Descriptive and Inferential Statistics: Data Summarization and Measures

Study Guide - Smart Notes

Tailored notes based on your materials, expanded with key definitions, examples, and context.

Descriptive Statistics

Introduction to Descriptive Statistics

Descriptive statistics involve summarizing and describing the main features of a data set. This is typically achieved through graphical methods and numerical measures.

Graphical methods: Bar graphs, pie charts, histograms, stem-and-leaf displays, dot plots, etc.
Numerical methods: Means (averages), medians, variances, standard deviations, etc.

Inferential Statistics

Introduction to Inferential Statistics

Inferential statistics use data from a sample to make inferences about a population.
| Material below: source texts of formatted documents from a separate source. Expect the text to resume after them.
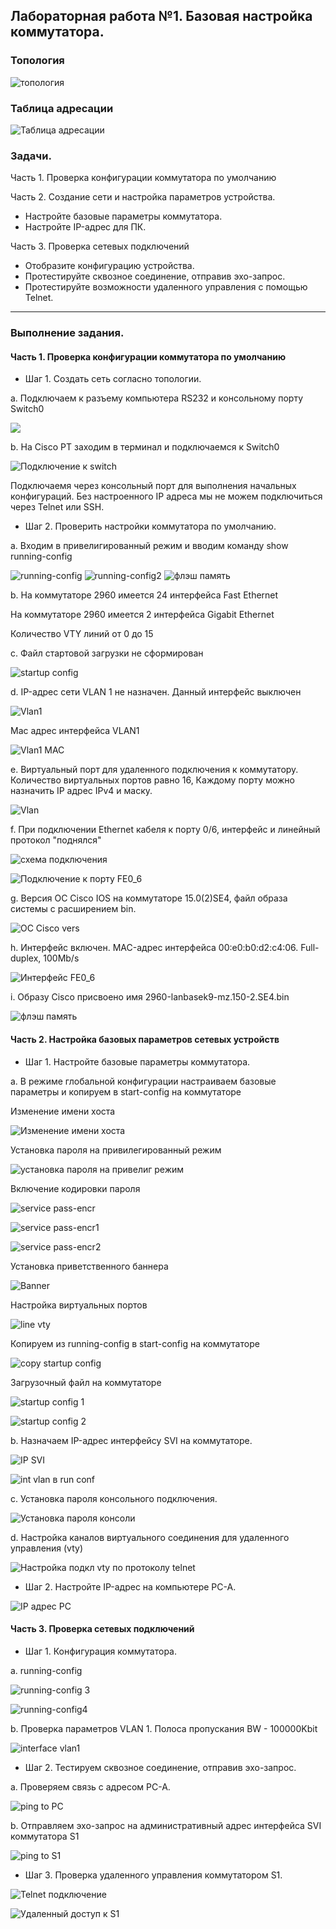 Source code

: ## Лабораторная работа №1. Базовая настройка коммутатора.

### Топология

![топология](https://github.com/Shure0407/Network_engineer/assets/162669909/cdca3b13-dd03-4b90-b0f8-ff38f3cdb80d)

### Таблица адресации
![Таблица адресации](https://github.com/Shure0407/Network_engineer/assets/162669909/728b67d7-98c8-4fbd-96fd-825ba88d5c18)

### Задачи.
Часть 1. Проверка конфигурации коммутатора по умолчанию

Часть 2. Создание сети и настройка параметров устройства.
- Настройте базовые параметры коммутатора.
- Настройте IP-адрес для ПК.

Часть 3. Проверка сетевых подключений
- Отобразите конфигурацию устройства.
- Протестируйте сквозное соединение, отправив эхо-запрос.
- Протестируйте возможности удаленного управления с помощью Telnet.
__________________________________________________________________________________________________________________

### Выполнение задания.

#### Часть 1. Проверка конфигурации коммутатора по умолчанию

- Шаг 1. Создать сеть согласно топологии.

a. Подключаем к разъему компьютера RS232 и консольному порту Switch0

![](https://github.com/Shure0407/Network_engineer/assets/162669909/ba87b916-0db5-4fe2-b67b-df4e4b38b2d1)

b. На Cisco PT заходим в терминал и подключаемся к Switch0

![Подключение к switch](https://github.com/Shure0407/Network_engineer/assets/162669909/f8c82a5a-9d50-4605-a42b-452d34bb84ca)

Подключаемя через консольный порт для выполнения начальных конфигураций. Без настроенного IP адреса мы не можем подключиться через Telnet или SSH.

- Шаг 2. Проверить настройки коммутатора по умолчанию.

a. Входим в привелигированный режим и вводим команду show running-config

![running-config](https://github.com/Shure0407/Network_engineer/assets/162669909/8860a44f-7368-4cf7-adf4-e18a0c8fd5d1)
![running-config2](https://github.com/Shure0407/Network_engineer/assets/162669909/6f5f6fd6-9308-4f46-8400-e7c44b328dd4)
![флэш память](https://github.com/Shure0407/Network_engineer/assets/162669909/0409d3ef-743c-4231-b0f9-1e89c38952b3)

b. На коммутаторе 2960 имеется 24 интерфейса Fast Ethernet

   На коммутаторе 2960 имеется 2 интерфейса Gigabit Ethernet

   Количество VTY линий от 0 до 15

c. Файл стартовой загрузки не сформирован   

![startup config](https://github.com/Shure0407/Network_engineer/assets/162669909/ac31d4c4-a479-4f29-aaec-bf0f723fe497)

d. IP-адрес сети VLAN 1 не назначен. Данный интерфейс выключен

![Vlan1](https://github.com/Shure0407/Network_engineer/assets/162669909/75a95993-b155-4734-ac88-5e607da5966d)

   Мас адрес интерфейса VLAN1

![Vlan1 MAC](https://github.com/Shure0407/Network_engineer/assets/162669909/67d09cb5-da92-49e3-9864-d202728dd102)

e. Виртуальный порт для удаленного подключения к коммутатору. Количество виртуальных портов равно 16, Каждому порту можно назначить IP адрес IPv4 и маску. 

![Vlan](https://github.com/Shure0407/Network_engineer/assets/162669909/dd528f8b-1681-475c-b4e1-ecd947058d09)

f. При подключении Ethernet кабеля к порту 0/6, интерфейс и линейный протокол "поднялся"

![схема подключения](https://github.com/Shure0407/Network_engineer/assets/162669909/5d116db1-f547-4d46-b247-03597c48cf43)

![Подключение к порту FE0_6](https://github.com/Shure0407/Network_engineer/assets/162669909/5b423f14-dd46-4aa3-8788-85cec6a20489)

g. Версия ОС Cisco IOS на коммутаторе 15.0(2)SE4, файл образа системы с расширением bin.

![OC Cisco vers](https://github.com/Shure0407/Network_engineer/assets/162669909/144ef130-3d36-4e16-80c3-7fd578657b8b)

h. Интерфейс включен. MAC-адрес интерфейса 00:e0:b0:d2:c4:06. Full-duplex, 100Mb/s

![Интерфейс FE0_6](https://github.com/Shure0407/Network_engineer/assets/162669909/f317995a-ae62-4709-87d6-9ff2f4ff4107)

i. Образу Cisco присвоено имя 2960-lanbasek9-mz.150-2.SE4.bin

![флэш память](https://github.com/Shure0407/Network_engineer/assets/162669909/7d8e5789-3668-46a3-8d03-db9c5233946e)

#### Часть 2. Настройка базовых параметров сетевых устройств

- Шаг 1. Настройте базовые параметры коммутатора.

a. В режиме глобальной конфигурации настраиваем базовые параметры и копируем в start-config на коммутаторе

Изменение имени хоста

![Изменение имени хоста](https://github.com/Shure0407/Network_engineer/assets/162669909/48ef2c43-128c-4be0-8ee2-b1e1ac91c11b)

Установка пароля на привилегированный режим

![установка пароля на привелиг режим](https://github.com/Shure0407/Network_engineer/assets/162669909/a07ad063-3022-4cc8-b260-5a08d0f92822)


Включение кодировки пароля

![service pass-encr](https://github.com/Shure0407/Network_engineer/assets/162669909/2c58a02c-970c-4629-9d4c-6c352b39a4d5)

![service pass-encr1](https://github.com/Shure0407/Network_engineer/assets/162669909/841b3142-4fd5-4e5d-a246-b1dec13b345c)

![service pass-encr2](https://github.com/Shure0407/Network_engineer/assets/162669909/72eed2f3-d90c-4163-8a4d-3948f3d6fd24)

Установка приветственного баннера

![Banner](https://github.com/Shure0407/Network_engineer/assets/162669909/b61dcbd3-f129-41b9-9289-c0cd46462c2c)

Настройка виртуальных портов

![line vty](https://github.com/Shure0407/Network_engineer/assets/162669909/4f52dda3-94d7-479a-afc6-4f3a7c3116b9)

Копируем из running-config в start-config на коммутаторе

![copy startup config ](https://github.com/Shure0407/Network_engineer/assets/162669909/5efccba2-27dc-4db7-afbc-9b69a0d1a920)

Загрузочный файл на коммутаторе

![startup config 1](https://github.com/Shure0407/Network_engineer/assets/162669909/a6f963c6-46d2-430c-a20d-2ffa4b6b07a5)

![startup config 2](https://github.com/Shure0407/Network_engineer/assets/162669909/66068f79-8958-4809-acbf-90b2b6e5325a)

b. Назначаем IP-адрес интерфейсу SVI на коммутаторе.

![IP SVI](https://github.com/Shure0407/Network_engineer/assets/162669909/c039c64c-058f-4036-bf5a-09eafb7b7041)

![int vlan в run conf](https://github.com/Shure0407/Network_engineer/assets/162669909/75f20c0b-a607-4356-b192-fd23063ee65d)

c. Установка пароля консольного подключения.

![Установка пароля консоли](https://github.com/Shure0407/Network_engineer/assets/162669909/10929267-0dc2-4391-8afe-4c32936e2510)

d. Настройка каналов виртуального соединения для удаленного управления (vty)

![Настройка подкл vty по протоколу telnet](https://github.com/Shure0407/Network_engineer/assets/162669909/44e8fcb4-0e95-45dd-9a09-b2b7de94cbfd)

- Шаг 2. Настройте IP-адрес на компьютере PC-A.

![IP адрес РС](https://github.com/Shure0407/Network_engineer/assets/162669909/a99baaed-859a-4490-bb22-8d422270e487)

#### Часть 3. Проверка сетевых подключений

- Шаг 1. Конфигурация коммутатора.

a. running-config

![running-config 3](https://github.com/Shure0407/Network_engineer/assets/162669909/2b2400f1-676c-4705-b283-f57ea1affcb6)

![running-config4](https://github.com/Shure0407/Network_engineer/assets/162669909/9ae9d7b8-1903-46ef-b692-e3a52e83a09b)

b. Проверка параметров VLAN 1.
Полоса  пропускания BW - 100000Kbit

![interface vlan1](https://github.com/Shure0407/Network_engineer/assets/162669909/0a63a1a8-342f-4132-ade8-6ff949bb236a)

- Шаг 2. Тестируем сквозное соединение, отправив эхо-запрос.

a. Проверяем связь с адресом PC-A.

![ping to PC](https://github.com/Shure0407/Network_engineer/assets/162669909/04f95dd0-ff07-4ad9-bf6b-3099dc68acc4)

b. Отправляем эхо-запрос на административный адрес интерфейса SVI коммутатора S1

![ping to S1](https://github.com/Shure0407/Network_engineer/assets/162669909/fe261808-246e-4ae0-9d12-495271c50076)

- Шаг 3. Проверка удаленного управления коммутатором S1.

![Telnet подключение](https://github.com/Shure0407/Network_engineer/assets/162669909/a463c0bb-673a-4604-b120-a93a4bc7bc8c)

![Удаленный доступ к S1](https://github.com/Shure0407/Network_engineer/assets/162669909/a5e1815e-fa82-4dfa-982f-70a1c5145ea6)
This includes estimating population parameters and testing hypotheses.

Example: The average (mean) family income.
Example: The unemployment rate.

Five Elements of Inferential Statistics

Population: The entire set of units (e.g., people, objects, events, etc.)
- Example: People in the working class of BC.
- Example: Families in BC.
Variable of Interest: A characteristic of a population unit.
- Example: Employment status.
- Example: Annual family income.
Sample: A subset of the population units.
Sampling: The procedure for selecting the sample so that each unit has an equal chance of being selected.
Statistical Inference: An estimate, prediction, or generalization about a population based on sample information.
- Example: Use the sample proportion to estimate the population proportion.
Measure of Reliability: A statement about the degree of uncertainty associated with a statistical inference.
- Example: The unemployment rate is estimated as 5% ± 3%, 19 times out of 20. The margin of error is ±3%.

Types of Data

Qualitative (Categorical) Data

Qualitative data are non-numeric and can be classified into categories.

Example: Eye color of a person.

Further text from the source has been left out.